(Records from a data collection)
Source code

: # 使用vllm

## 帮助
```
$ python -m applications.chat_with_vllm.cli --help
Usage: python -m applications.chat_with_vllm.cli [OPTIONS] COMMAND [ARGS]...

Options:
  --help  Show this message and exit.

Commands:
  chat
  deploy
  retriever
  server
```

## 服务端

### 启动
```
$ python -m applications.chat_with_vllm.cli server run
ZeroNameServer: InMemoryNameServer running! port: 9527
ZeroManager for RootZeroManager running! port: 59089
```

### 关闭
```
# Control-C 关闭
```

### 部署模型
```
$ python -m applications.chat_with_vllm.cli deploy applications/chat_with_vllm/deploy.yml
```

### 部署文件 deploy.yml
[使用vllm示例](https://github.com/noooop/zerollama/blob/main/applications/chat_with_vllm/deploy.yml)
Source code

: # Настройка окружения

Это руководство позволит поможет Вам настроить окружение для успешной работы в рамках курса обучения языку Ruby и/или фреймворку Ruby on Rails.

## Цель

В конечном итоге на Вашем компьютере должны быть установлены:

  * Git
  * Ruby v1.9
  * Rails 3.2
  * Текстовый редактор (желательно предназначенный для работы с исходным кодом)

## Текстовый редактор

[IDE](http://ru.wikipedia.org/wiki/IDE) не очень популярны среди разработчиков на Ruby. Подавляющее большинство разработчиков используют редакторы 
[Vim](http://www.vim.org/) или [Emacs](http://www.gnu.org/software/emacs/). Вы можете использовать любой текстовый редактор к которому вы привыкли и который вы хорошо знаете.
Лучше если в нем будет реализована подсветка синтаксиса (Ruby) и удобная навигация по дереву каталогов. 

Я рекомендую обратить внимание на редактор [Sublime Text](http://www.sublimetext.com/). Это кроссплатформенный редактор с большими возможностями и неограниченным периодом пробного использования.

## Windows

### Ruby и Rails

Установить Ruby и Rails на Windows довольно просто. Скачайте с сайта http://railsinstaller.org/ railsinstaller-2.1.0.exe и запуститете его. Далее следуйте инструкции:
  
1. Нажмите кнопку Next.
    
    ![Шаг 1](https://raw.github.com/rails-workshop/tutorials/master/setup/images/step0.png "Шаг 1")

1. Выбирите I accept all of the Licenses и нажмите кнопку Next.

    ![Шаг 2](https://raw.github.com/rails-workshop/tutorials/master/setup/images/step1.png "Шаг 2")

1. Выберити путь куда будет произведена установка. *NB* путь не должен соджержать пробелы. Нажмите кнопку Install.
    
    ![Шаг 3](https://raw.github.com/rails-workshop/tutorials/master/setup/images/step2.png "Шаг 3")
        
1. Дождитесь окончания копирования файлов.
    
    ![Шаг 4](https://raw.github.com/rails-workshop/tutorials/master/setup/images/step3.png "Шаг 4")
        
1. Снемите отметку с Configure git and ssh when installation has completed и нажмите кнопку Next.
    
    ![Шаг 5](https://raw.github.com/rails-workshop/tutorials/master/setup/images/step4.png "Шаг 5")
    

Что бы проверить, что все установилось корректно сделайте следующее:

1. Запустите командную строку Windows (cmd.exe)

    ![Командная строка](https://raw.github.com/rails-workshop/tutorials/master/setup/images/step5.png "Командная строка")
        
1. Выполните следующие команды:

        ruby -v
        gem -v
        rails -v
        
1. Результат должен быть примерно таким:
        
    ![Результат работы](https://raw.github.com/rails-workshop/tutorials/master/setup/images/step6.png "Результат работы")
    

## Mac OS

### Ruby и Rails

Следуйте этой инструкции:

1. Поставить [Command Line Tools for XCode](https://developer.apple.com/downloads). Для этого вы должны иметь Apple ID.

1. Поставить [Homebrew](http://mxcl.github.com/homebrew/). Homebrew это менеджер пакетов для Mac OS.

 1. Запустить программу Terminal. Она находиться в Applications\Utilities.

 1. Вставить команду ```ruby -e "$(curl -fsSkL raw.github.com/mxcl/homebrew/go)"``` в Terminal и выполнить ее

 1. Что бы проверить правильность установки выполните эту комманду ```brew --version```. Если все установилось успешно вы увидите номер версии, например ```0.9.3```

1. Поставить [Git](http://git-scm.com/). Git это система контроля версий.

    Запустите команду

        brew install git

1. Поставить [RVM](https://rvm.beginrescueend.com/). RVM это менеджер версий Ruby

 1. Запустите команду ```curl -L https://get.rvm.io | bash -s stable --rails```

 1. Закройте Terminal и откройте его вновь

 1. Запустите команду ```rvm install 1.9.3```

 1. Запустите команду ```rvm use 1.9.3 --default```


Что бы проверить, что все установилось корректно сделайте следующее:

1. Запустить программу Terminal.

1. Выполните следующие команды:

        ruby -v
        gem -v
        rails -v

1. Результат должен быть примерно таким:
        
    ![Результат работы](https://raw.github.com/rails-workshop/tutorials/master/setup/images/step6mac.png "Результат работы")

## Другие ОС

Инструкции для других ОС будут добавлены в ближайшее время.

Task:
Set down, exactly as they appear above, all lines from the one that has "1. Снемите отметку" down to the one that has "1. Запустите командную", including those two and no others.

Reply to the exercise:
1. Снемите отметку с Configure git and ssh when installation has completed и нажмите кнопку Next.
    
    ![Шаг 5](https://raw.github.com/rails-workshop/tutorials/master/setup/images/step4.png "Шаг 5")
    

Что бы проверить, что все установилось корректно сделайте следующее:

1. Запустите командную строку Windows (cmd.exe)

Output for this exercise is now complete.